Despite its adverse environmental impact, brands continue to use polyester because it's durable, versatile, lightweight, and often cheaper. However, as more and more shoppers begin to rethink the impact of their purchases, brands are facing growing pressure to improve their environmental footprint.
Aware of the adverse ecological effects of virgin synthetic fibers, from luxury to sportswear, contemporary to fast fashion, brands have come to rely on recycled plastic (rPET) as an essential part of their ‘sustainable’ materials portfolio. However, recycled polyester isn't the sustainability silver bullet brands want it to be.
Virtually all rPET used in clothing comes from post-consumer PET (water) bottles, not existing textiles.
Why?
Because textile-to-textile recycling is no easy task.
To accelerate recycling efforts, advancements still need to be made in the technology. The infrastructure for cost-effectively collecting and sorting textiles based on fiber composition needs to be established. Investment needs to increase, and conceptually, there needs to be a mindset shift that values old clothes as feedstock, not waste.
Until achieved, closing the loop through textile-to-textile recycling remains in its infancy. As a result, less than one percent of textiles are recycled into new materials — most of which are downcycled into lower-value materials like insulation and mattress stuffing which are eventually landfilled or incinerated.
For brands, recycled polyester is an opportunity to get the material benefits of polyester without the environmental footprint of virgin fibers while underscoring their commitment to sustainability to customers by promoting their material choice as a circular solution. However, without a viable solution for recycling clothing at scale, most polyester will go to the landfill at its end of life, whether recycled or virgin.
For this reason, critics of the fashion industry's adoption of plastic waste as feedstock say rPET is a smokescreen to help brands sell clothes but does little to help the environment. Critics also warn that the industry is doing more harm than good by diverting PET bottles from their established closed-loop system, where for the most part, they can be recycled into new plastic products. Instead, brands are creating more waste by disrupting this closed-loop system to turn plastic into clothing that is destined for landfill or incineration within the current infrastructure.
But fashion isn't the only industry turning to rPET to signal sustainability to its customers.
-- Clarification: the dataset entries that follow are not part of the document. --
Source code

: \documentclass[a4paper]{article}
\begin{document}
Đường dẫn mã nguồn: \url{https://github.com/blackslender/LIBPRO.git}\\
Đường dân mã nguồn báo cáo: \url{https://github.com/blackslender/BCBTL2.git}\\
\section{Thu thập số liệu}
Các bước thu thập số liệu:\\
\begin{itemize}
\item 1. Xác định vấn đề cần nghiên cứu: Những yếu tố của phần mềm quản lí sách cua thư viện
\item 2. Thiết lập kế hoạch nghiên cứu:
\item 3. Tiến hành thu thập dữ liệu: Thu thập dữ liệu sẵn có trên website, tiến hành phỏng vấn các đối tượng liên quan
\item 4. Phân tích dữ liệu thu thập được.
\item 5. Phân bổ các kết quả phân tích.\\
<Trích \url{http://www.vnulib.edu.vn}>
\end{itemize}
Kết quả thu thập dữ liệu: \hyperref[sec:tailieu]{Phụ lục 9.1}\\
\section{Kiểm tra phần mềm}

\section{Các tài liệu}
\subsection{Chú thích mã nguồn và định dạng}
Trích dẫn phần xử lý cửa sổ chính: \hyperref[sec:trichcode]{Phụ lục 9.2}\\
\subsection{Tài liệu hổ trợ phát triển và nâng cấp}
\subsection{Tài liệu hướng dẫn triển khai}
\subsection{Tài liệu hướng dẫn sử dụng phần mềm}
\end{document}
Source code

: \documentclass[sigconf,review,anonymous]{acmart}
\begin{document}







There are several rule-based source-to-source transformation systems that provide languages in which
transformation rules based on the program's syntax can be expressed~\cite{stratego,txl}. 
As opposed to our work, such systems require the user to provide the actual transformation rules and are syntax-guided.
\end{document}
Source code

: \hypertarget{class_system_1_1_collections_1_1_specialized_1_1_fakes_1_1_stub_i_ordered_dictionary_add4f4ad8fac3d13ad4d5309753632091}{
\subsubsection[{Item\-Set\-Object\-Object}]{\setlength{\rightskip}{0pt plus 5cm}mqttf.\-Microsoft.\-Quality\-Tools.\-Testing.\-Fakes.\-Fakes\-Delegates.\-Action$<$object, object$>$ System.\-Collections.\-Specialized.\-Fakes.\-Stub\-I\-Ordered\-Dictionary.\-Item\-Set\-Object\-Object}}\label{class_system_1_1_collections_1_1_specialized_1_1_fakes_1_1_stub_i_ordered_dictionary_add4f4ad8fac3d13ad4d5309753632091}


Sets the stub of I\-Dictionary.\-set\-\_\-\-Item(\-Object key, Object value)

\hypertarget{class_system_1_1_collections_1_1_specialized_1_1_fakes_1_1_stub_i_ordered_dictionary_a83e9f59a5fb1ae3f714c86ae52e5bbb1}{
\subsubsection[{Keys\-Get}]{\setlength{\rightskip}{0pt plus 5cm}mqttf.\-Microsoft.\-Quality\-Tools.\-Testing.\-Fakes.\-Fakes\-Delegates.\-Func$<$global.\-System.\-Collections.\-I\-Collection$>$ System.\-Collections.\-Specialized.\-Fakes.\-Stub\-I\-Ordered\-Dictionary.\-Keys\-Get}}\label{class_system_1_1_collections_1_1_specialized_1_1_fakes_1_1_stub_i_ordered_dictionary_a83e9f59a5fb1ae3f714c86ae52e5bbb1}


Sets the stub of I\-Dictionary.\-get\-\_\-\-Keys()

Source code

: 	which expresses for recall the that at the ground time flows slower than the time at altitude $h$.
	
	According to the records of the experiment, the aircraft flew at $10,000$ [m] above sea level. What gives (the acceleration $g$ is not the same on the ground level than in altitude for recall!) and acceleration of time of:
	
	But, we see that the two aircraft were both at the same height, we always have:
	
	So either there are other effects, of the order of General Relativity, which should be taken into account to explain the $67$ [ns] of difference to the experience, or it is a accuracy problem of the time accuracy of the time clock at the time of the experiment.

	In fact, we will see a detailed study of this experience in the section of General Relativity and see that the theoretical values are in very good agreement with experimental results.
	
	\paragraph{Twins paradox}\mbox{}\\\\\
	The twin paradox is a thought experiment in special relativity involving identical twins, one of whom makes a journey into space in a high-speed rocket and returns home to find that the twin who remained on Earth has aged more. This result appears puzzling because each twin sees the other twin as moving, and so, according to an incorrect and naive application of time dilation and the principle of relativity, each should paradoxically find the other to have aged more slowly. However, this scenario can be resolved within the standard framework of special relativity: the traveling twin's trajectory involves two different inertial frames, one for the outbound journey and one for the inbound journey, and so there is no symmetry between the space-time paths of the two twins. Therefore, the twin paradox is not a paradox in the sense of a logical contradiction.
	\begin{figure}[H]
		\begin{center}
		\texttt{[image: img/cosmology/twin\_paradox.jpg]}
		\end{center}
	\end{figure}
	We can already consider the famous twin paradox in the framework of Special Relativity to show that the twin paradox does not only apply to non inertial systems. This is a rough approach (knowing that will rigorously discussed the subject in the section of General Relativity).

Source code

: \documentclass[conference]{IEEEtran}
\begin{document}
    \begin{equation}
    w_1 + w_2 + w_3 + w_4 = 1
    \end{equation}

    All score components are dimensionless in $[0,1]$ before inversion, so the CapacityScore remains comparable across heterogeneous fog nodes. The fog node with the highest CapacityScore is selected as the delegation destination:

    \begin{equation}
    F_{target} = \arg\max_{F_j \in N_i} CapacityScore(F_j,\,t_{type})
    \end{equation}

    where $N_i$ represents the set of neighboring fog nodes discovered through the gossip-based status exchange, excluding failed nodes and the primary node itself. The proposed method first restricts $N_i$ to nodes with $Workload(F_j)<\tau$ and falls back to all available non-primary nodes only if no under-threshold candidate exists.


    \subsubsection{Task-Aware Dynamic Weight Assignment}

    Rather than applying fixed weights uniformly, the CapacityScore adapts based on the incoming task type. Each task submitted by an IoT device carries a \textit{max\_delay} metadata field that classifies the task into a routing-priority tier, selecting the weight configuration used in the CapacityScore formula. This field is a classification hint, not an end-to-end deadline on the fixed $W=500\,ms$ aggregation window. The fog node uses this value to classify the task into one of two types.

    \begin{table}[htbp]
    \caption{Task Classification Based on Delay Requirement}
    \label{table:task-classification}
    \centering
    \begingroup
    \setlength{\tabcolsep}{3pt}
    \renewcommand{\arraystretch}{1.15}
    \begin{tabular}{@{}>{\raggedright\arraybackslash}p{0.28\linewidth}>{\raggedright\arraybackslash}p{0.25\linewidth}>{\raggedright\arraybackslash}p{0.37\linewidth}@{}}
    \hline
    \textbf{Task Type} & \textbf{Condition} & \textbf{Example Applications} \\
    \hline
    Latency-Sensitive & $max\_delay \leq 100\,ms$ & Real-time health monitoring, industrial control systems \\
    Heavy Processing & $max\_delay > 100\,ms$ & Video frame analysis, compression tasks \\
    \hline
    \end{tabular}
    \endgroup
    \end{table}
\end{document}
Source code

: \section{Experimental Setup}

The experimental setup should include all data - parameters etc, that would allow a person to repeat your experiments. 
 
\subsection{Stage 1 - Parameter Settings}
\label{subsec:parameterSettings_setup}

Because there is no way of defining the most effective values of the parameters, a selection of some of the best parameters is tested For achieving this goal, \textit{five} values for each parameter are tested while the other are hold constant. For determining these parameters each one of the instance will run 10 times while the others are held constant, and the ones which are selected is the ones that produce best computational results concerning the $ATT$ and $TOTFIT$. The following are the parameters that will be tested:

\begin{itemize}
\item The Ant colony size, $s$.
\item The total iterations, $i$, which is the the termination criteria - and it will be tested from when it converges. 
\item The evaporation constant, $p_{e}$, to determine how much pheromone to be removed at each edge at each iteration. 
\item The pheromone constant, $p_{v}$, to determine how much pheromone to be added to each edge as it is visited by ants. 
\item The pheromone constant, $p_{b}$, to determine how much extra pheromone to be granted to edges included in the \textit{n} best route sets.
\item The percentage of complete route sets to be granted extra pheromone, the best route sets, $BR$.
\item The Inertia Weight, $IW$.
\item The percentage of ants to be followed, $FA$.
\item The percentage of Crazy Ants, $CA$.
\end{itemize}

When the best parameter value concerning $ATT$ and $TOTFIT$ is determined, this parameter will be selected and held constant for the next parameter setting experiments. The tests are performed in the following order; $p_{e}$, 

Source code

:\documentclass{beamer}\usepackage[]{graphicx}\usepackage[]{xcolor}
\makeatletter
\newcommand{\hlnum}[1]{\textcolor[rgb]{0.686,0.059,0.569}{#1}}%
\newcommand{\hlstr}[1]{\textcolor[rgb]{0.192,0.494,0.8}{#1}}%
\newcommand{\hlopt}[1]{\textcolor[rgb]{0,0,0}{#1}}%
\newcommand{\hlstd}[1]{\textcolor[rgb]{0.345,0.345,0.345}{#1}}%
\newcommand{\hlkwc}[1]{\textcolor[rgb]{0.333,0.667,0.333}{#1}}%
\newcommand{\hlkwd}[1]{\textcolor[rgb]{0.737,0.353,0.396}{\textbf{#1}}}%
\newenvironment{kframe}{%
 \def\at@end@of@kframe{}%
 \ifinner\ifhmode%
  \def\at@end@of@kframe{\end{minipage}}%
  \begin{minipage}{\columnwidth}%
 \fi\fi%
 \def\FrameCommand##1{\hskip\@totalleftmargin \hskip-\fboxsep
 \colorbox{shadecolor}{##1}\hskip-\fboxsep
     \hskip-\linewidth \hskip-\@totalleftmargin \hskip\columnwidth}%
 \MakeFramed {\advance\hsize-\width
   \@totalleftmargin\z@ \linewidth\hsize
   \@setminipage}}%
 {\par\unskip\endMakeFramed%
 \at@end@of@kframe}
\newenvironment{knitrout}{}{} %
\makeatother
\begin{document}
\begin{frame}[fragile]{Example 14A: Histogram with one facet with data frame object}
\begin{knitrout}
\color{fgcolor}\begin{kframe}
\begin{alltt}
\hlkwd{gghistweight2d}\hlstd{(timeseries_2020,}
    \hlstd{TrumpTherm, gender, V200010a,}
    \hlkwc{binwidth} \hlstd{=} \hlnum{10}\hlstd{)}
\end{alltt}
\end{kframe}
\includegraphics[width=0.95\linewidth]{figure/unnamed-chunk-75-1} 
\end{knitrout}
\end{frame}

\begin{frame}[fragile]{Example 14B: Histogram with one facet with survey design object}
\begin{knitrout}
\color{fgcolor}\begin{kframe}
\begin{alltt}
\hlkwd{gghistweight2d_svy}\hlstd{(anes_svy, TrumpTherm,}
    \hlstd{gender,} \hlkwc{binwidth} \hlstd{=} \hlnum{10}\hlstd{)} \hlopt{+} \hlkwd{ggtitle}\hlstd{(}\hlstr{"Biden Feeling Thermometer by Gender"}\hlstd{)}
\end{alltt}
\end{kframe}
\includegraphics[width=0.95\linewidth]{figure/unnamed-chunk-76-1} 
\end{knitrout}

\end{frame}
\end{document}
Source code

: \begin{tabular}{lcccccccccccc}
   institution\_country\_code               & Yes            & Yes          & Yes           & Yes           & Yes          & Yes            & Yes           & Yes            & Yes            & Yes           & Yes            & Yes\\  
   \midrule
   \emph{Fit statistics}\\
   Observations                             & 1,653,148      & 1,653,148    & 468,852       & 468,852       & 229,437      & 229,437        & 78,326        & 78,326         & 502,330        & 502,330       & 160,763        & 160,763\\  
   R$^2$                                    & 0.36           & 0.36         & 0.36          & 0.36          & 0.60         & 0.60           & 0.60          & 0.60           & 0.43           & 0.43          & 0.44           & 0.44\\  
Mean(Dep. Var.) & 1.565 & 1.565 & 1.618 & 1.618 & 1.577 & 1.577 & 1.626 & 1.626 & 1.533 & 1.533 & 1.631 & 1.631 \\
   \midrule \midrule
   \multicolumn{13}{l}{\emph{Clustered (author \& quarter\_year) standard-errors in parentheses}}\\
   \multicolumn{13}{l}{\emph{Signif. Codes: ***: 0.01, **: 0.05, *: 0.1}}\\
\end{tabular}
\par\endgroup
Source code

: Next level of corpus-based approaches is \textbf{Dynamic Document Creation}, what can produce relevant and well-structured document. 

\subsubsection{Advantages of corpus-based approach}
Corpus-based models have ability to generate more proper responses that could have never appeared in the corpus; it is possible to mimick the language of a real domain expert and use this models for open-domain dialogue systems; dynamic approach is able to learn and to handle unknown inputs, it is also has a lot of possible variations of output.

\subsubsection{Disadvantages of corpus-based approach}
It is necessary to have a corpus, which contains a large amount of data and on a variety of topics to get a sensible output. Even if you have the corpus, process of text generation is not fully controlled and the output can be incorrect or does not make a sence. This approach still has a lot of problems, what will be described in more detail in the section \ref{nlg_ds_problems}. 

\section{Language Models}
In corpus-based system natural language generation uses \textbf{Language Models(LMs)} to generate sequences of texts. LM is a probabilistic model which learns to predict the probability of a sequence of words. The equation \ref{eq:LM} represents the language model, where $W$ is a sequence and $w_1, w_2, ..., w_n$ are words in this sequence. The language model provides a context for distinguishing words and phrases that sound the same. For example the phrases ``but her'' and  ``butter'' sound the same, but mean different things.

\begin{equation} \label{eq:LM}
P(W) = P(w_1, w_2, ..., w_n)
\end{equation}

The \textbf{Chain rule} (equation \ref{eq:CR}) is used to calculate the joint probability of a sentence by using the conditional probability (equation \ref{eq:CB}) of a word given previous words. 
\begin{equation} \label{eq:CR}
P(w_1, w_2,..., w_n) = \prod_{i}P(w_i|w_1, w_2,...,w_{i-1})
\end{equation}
From soft drinks to beauty products, as demand for rPET continues to ramp up, everyone, including fashion, is scrambling for recycled content as a way to check the sustainability box all while increasing its demand, competition, and price.
For many industry experts, the increased demand and competition for post-consumer content emphasizes fashion's need to scale closed-loop recycling systems to ensure future feedstock supply, reduce the volume of waste going to landfills, and limit the extractive production of textiles. Still, critics have lingering concerns about using recycled synthetics in clothing, saying that recycled plastic is a short-term solution and doesn't address the elephant in the room or solve the underlying issue: the waste itself is not the problem but rather fashion's volume-based business model.
While the number of brands using recycled plastic is growing, efforts to eliminate their overall plastic use is less robust. It's here that many sustainability advocates say the potential for recycled plastic to deliver actual environmental benefits falls short. Rather than relying on recycling and recycled content to “save fashion,” critics say brands need to decrease their plastic consumption altogether and decouple profit from a volume-based model that relies on the continued growth and use of materials — particularly those that are synthetic.